= Problem statement =
Your answer must be a single number: the count of lines in the entries below that hold "limited".

---------------

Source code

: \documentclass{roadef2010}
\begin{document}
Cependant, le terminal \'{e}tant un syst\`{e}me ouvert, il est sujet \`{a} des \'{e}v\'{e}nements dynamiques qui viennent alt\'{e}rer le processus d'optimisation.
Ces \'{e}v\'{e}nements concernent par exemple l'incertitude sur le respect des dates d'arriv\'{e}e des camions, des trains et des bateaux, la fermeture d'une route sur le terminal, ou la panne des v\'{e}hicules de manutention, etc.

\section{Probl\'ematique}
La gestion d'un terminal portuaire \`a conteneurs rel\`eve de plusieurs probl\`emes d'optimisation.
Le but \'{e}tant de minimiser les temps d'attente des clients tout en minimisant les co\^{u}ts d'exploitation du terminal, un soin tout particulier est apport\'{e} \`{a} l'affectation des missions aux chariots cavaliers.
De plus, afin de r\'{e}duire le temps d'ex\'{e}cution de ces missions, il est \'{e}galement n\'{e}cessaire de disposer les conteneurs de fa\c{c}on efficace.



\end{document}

---------------

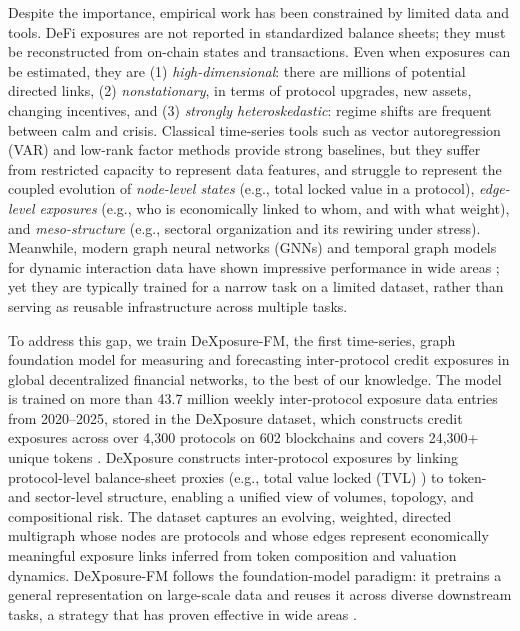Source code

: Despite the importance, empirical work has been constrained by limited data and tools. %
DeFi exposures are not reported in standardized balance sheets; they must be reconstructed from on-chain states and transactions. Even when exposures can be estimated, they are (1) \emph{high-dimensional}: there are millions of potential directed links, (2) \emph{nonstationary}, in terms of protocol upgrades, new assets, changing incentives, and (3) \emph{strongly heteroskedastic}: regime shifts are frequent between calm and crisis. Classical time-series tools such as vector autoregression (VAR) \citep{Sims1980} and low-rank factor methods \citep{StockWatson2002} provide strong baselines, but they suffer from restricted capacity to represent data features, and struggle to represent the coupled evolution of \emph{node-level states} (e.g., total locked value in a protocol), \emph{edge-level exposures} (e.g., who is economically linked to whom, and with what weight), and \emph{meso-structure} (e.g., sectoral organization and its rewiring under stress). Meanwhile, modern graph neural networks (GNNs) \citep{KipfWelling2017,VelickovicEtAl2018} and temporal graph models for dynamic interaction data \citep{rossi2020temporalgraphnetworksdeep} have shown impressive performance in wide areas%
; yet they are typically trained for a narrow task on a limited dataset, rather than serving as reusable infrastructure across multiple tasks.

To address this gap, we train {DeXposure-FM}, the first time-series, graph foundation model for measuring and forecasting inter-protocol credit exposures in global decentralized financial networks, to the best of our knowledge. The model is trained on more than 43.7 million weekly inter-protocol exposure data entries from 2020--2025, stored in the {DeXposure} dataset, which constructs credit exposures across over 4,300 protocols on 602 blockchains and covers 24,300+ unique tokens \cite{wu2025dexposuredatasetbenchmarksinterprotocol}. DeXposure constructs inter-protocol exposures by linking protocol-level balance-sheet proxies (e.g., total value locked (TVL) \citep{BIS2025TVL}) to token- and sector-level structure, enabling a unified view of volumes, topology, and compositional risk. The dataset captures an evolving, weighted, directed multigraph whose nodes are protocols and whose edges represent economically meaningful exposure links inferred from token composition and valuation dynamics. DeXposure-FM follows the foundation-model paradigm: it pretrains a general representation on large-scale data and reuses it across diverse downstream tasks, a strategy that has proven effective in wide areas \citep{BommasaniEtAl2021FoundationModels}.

---------------

= Output for this exercise =
2